The Fed is the United States’ third central bank, created when Congress approved, and then-President Woodrow Wilson signed into law, the Federal Reserve Act of 1913. The Fed operates under a board of directors whose seven members are nominated by the President and confirmed by the Senate.
With a name like “the Fed,” you might assume this central bank is part of the federal government. It is not. It is a private institution, owned by its member banks and their owners. The board are federal employees, but other Fed employees are paid by their member banks, which have operating expenses like any organization. Member banks also receive dividend payments.
If anything is confusing yet … yes, it is – I would argue intentionally so. Sometimes, specific language is required to describe complicated concepts. Sometimes, it is used to obfuscate reality: “Liquidity” means cash, “quantitative easing” means currency creation, and “monetary policy” means manipulating the quantity of currency and interest rates.

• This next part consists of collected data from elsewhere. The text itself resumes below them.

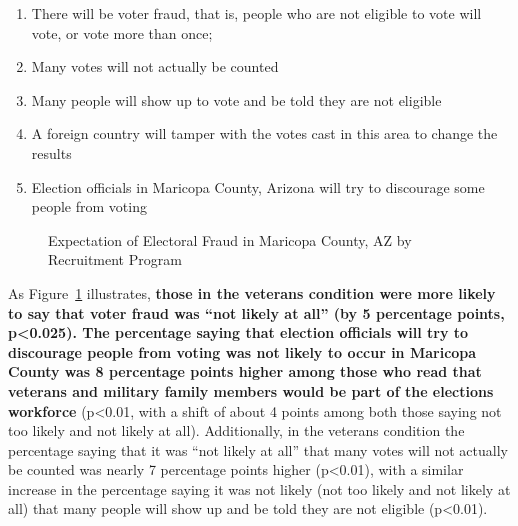 \documentclass[
  11pt,
  a4paper,
]{article}
\providecommand{\tightlist}{%
  \setlength{\itemsep}{0pt}\setlength{\parskip}{0pt}}\usepackage{longtable,booktabs,array}
\begin{document}
\begin{enumerate}
\def\labelenumi{\arabic{enumi}.}
\tightlist
\item
  There will be voter fraud, that is, people who are not eligible to
  vote will vote, or vote more than once;
\item
  Many votes will not actually be counted
\item
  Many people will show up to vote and be told they are not eligible
\item
  A foreign country will tamper with the votes cast in this area to
  change the results
\item
  Election officials in Maricopa County, Arizona will try to discourage
  some people from voting
\end{enumerate}

\begin{figure}

\caption{\label{fig-q28-likert}Expectation of Electoral Fraud in
Maricopa County, AZ by Recruitment Program}


\end{figure}%

As Figure~\ref{fig-q28-likert} illustrates, \textbf{those in the
veterans condition were more likely to say that voter fraud was ``not
likely at all'' (by 5 percentage points, p\textless0.025). The
percentage saying that election officials will try to discourage people
from voting was not likely to occur in Maricopa County was 8 percentage
points higher among those who read that veterans and military family
members would be part of the elections workforce} (p\textless0.01, with
a shift of about 4 points among both those saying not too likely and not
likely at all). Additionally, in the veterans condition the percentage
saying that it was ``not likely at all'' that many votes will not
actually be counted was nearly 7 percentage points higher
(p\textless0.01), with a similar increase in the percentage saying it
was not likely (not too likely and not likely at all) that many people
will show up and be told they are not eligible (p\textless0.01).
\end{document}
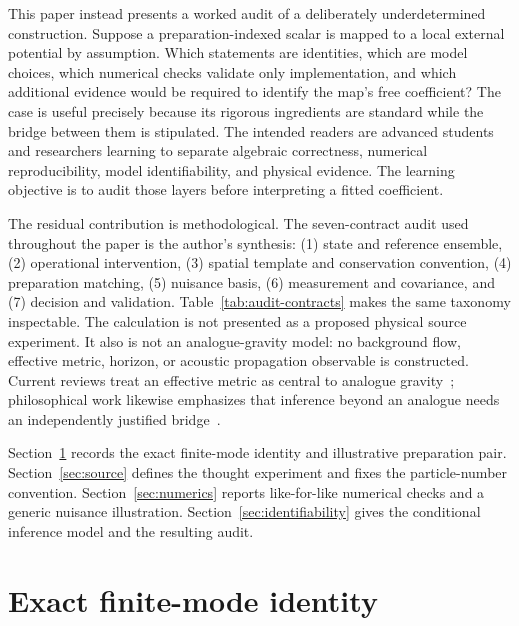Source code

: \documentclass[aps,prd,twocolumn,superscriptaddress,nofootinbib,floatfix]{revtex4-2}
\begin{document}
This paper instead presents a worked audit of a deliberately underdetermined construction. Suppose a preparation-indexed scalar is mapped to a local external potential by assumption. Which statements are identities, which are model choices, which numerical checks validate only implementation, and which additional evidence would be required to identify the map's free coefficient? The case is useful precisely because its rigorous ingredients are standard while the bridge between them is stipulated. The intended readers are advanced students and researchers learning to separate algebraic correctness, numerical reproducibility, model identifiability, and physical evidence. The learning objective is to audit those layers before interpreting a fitted coefficient.

The residual contribution is methodological. The seven-contract audit used throughout the paper is the author's synthesis: (1) state and reference ensemble, (2) operational intervention, (3) spatial template and conservation convention, (4) preparation matching, (5) nuisance basis, (6) measurement and covariance, and (7) decision and validation. Table~\ref{tab:audit-contracts} makes the same taxonomy inspectable. The calculation is not presented as a proposed physical source experiment. It also is not an analogue-gravity model: no background flow, effective metric, horizon, or acoustic propagation observable is constructed. Current reviews treat an effective metric as central to analogue gravity~\cite{Barcelo2026}; philosophical work likewise emphasizes that inference beyond an analogue needs an independently justified bridge~\cite{Dardashti2017}.

Section~\ref{sec:identity} records the exact finite-mode identity and illustrative preparation pair. Section~\ref{sec:source} defines the thought experiment and fixes the particle-number convention. Section~\ref{sec:numerics} reports like-for-like numerical checks and a generic nuisance illustration. Section~\ref{sec:identifiability} gives the conditional inference model and the resulting audit.

\section{Exact finite-mode identity}
\label{sec:identity}
\end{document}
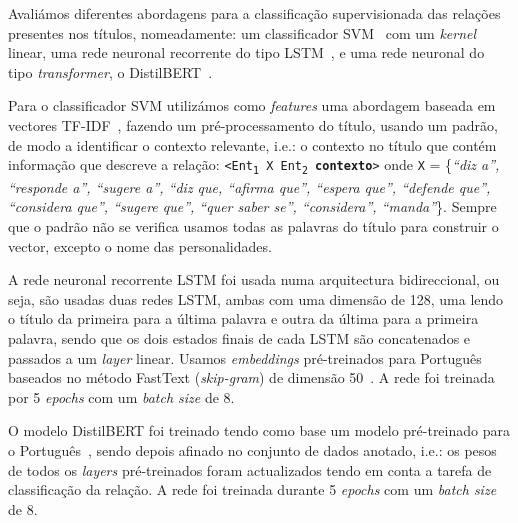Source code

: \documentclass[a4paper, twocolumn, 11pt, twoside]{article}
\begin{document}
Avaliámos diferentes abordagens para a classificação supervisionada das relações presentes nos títulos, nomeadamente: um classificador SVM~\citep{cortes1995support} com um \textit{kernel} linear, uma rede neuronal recorrente do tipo LSTM~\citep{10.1162/neco.1997.9.8.1735}, e uma rede neuronal do tipo \textit{transformer}, o DistilBERT~\citep{9463516}.

Para o classificador SVM utilizámos como \textit{features} uma abordagem baseada em vectores TF-IDF~\citep{DBLP:journals/ipm/SaltonB88}, fazendo um pré-processamento do título, usando um padrão, de modo a identificar o contexto relevante, i.e.: o contexto no título que contém informação que descreve a relação: \texttt{<Ent\textsubscript{1} X Ent\textsubscript{2} \textbf{contexto}>} onde \texttt{X} = \{\textit{“diz a”, “responde a”, “sugere a”, “diz que, “afirma que”, “espera que”, “defende que”, “considera que”, “sugere que”, “quer saber se”, “considera”, “manda”}\}. Sempre que o padrão não se verifica usamos todas as palavras do título para construir o vector, excepto o nome das personalidades.

A rede neuronal recorrente LSTM foi usada numa arquitectura bidireccional, ou seja, são usadas duas redes LSTM, ambas com uma dimensão de 128, uma lendo o título da primeira para a última palavra e outra da última para a primeira palavra, sendo que os dois estados finais de cada LSTM são concatenados e passados a um \textit{layer} linear. Usamos \textit{embeddings} pré-treinados para Português baseados no método FastText (\textit{skip-gram}) de dimensão 50~\citep{hartmann-etal-2017-portuguese}. A rede foi treinada por 5 \textit{epochs} com um \textit{batch size} de 8.

O modelo DistilBERT foi treinado tendo como base um modelo pré-treinado para o Português~\citep{abdaoui-etal-2020-load}, sendo depois afinado no conjunto de dados anotado, i.e.: os pesos de todos os \textit{layers} pré-treinados foram actualizados tendo em conta a tarefa de classificação da relação. A rede foi treinada durante 5 \textit{epochs} com um \textit{batch size} de 8.
\end{document}
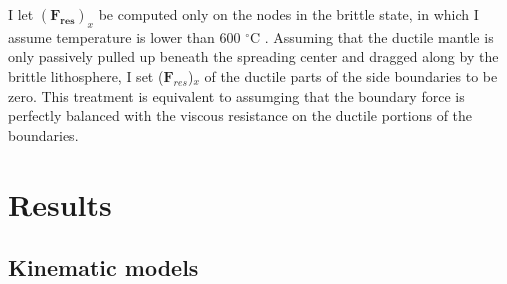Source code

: \documentclass[letterpaper,12pt,notitle]{memphisthesis}                     %
\begin{document}
I let $(\boldsymbol{F_{res}})_x$ be computed only on the nodes in the brittle state, in which I assume temperature is lower than 600 $^\circ$C \citep[e.g.,][]{Violay2012}. Assuming that the ductile mantle is only passively pulled up beneath the spreading center and dragged along by the brittle lithosphere, I set ($\boldsymbol{F}_{res}$)$_x$ of the ductile parts of the side boundaries to be zero. This treatment is equivalent to assumging that the boundary force is perfectly balanced with the viscous resistance on the ductile portions of the boundaries. %

\chapter{Results}

\section{Kinematic models}
\end{document}
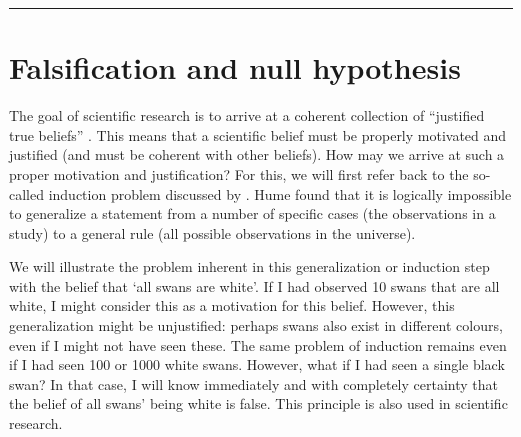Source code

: \documentclass[
]{book}
\begin{document}
\begin{center}\rule{0.5\linewidth}{0.5pt}\end{center}

\hypertarget{sec:falsification}{%
\section{Falsification and null hypothesis}\label{sec:falsification}}

The goal of scientific research is to arrive at a coherent collection of ``justified true beliefs'' \citep{Mort03}. This means that a scientific belief must be properly motivated and justified (and must be coherent with other beliefs). How may we arrive at such a proper motivation and justification? For this, we will first refer back to the so-called induction problem discussed by \citet{Hume1739}. Hume found that it is logically impossible to generalize a statement from a number of specific cases (the observations in a study) to a general rule (all possible observations in the universe).

We will illustrate the problem inherent in this generalization or induction step with the belief that `all swans are white'. If I had observed 10 swans that are all white, I might consider this as a motivation for this belief. However, this generalization might be unjustified: perhaps swans also exist in different colours, even if I might not have seen these. The same problem of induction remains even if I had seen 100 or 1000 white swans. However, what if I had seen a single black swan? In that case, I will know immediately and with completely certainty that the belief of all swans' being white is false. This principle is also used in scientific research.
\end{document}

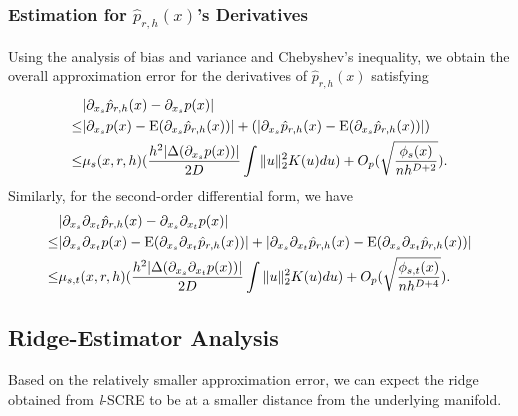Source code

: \documentclass[aos,preprint]{imsart}
\theoremstyle{remark}
\begin{document}
\subsubsection{Estimation for $\hat{p}_{r,h}(x)$'s Derivatives}
Using the analysis of bias and variance and Chebyshev's inequality, we obtain the overall approximation error for the derivatives of $\hat{p}_{r,h}(x)$ satisfying
\begin{equation}\label{bias_result_final}
\begin{aligned}
 &|\partial_{x_s} \hat{p}_{r,h}(x)-\partial_{x_s} p(x)|\\
 \leq & |\partial_{x_s} p(x) - {\rm E} (\partial_{x_s}\hat{p}_{r,h}(x)) |+(|\partial_{x_s} \hat{p}_{r,h}(x) - {\rm E} (\partial_{x_s}\hat{p}_{r,h}(x)) | )\\
\leq & \mu_s(x, r, h)( \frac{ h^2|\Delta(\partial_{x_s} p(x))|}{2D}  \int \|u\|_2^2 K(u) du) + O_p(\sqrt{\frac{\phi_s(x)}{n h^{D+2}}}).
\end{aligned}
\end{equation}
Similarly, for the second-order differential form, we have
\begin{equation}\label{bias_result_final2}
\begin{aligned}
 &|\partial_{x_{s}}\partial_{x_t} \hat{p}_{r,h}(x)-\partial_{x_{s}}\partial_{x_t} p(x)|\\
 \leq & |\partial_{x_{s}}\partial_{x_t} p(x) - {\rm E} (\partial_{x_{s}}\partial_{x_t} \hat{p}_{r,h}(x)) |+|\partial_{x_{s}}\partial_{x_t} \hat{p}_{r,h}(x) - {\rm E} (\partial_{x_s} \partial_{x_t} \hat{p}_{r,h}(x)) | \\
 \leq & \mu_{s,t}(x, r, h)( \frac{ h^2|\Delta(\partial_{x_s} \partial_{x_t} p(x))|}{2D}  \int \|u\|_2^2 K(u) du) + O_p(\sqrt{\frac{\phi_{s,t}(x)}{n h^{D+4}}} ).
\end{aligned}
\end{equation}

\subsection{Ridge-Estimator Analysis}
Based on the relatively smaller approximation error, we can expect the ridge obtained from {\it l}-SCRE to be at a smaller distance from the underlying manifold.
\end{document}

I don’t cry “End the Fed” because I see poor management of a good system. I see mediocre management of an inherently broken and evil system. The Fed’s goal – to promote maximum employment and stable prices – sounds positive, but it results in a loss of purchasing power, malinvestment, and warped markets.
Every time the Fed creates new dollars to bail someone out, every other dollar loses value. This steals from everyone through the stealth tax of inflation, and discourages the basic human value of saving for the future. The result is out-of-control household, corporate, and government debt.
Every time the Fed bails out a company, mortgage, or treasury, they reward that entity with a purchase price nobody on the free market would have paid. This manipulates market prices and promotes moral hazard by incentivizing market participants to take extreme risk, knowing their gamble will either win big or be insured by the Fed. The result is higher stock, bond, and real estate prices relative to current wages, and widening wealth inequality.
A large society certainly needs systems to manage its currency, but as soon as a fiat currency is implemented, the true cost of products, services, investments, and even wars, is lost. When you introduce the human element – corruption and bias – the choosing of favorites is inevitable.
To bail out an organization with new currency is to make everyone pay for the failure of an entity whose prior profits were distributed only to its owners. We’re told this is a good idea because they were “too big to fail.”
Failure is a healthy part of the business cycle – and life – clearing unprofitable ventures and making way for smarter entrepreneurs, more efficient business models, and better visions for the future. Besides, if we don’t let them fail now, the problem will only get bigger.
The truth is, we live in a world of finite resources, and we need to intelligently allocate our capital, labor, and passion to be as prosperous as possible. How we view money can help: First, we need to go back to sound money, a gold standard, so that money once again serves its paramount role as a store of value. This allows individual merit and hard work to be saved for future use.
Second, we need to disallow our government from choosing favorites through bailouts. National defense or other extreme situations may call for exceptions, but in general, the needs of a country are more easily found where its citizens freely choose to spend their hard-earned money rather than where its various “representatives” think it will get them reelected.
Because money is one side of almost every transaction, we should demand fair and sound money. This would elevate values such as planning and saving for the future, reducing income and wealth inequality, and allocating our cumulative resources for the greatest prosperity.
You can write your “representative,” of course. More importantly, educate yourself on the importance of sound money, and help educate others. The more people who understand how their wealth is stolen through these smoke and mirrors, the louder our collective “no” will be toward the next bailout.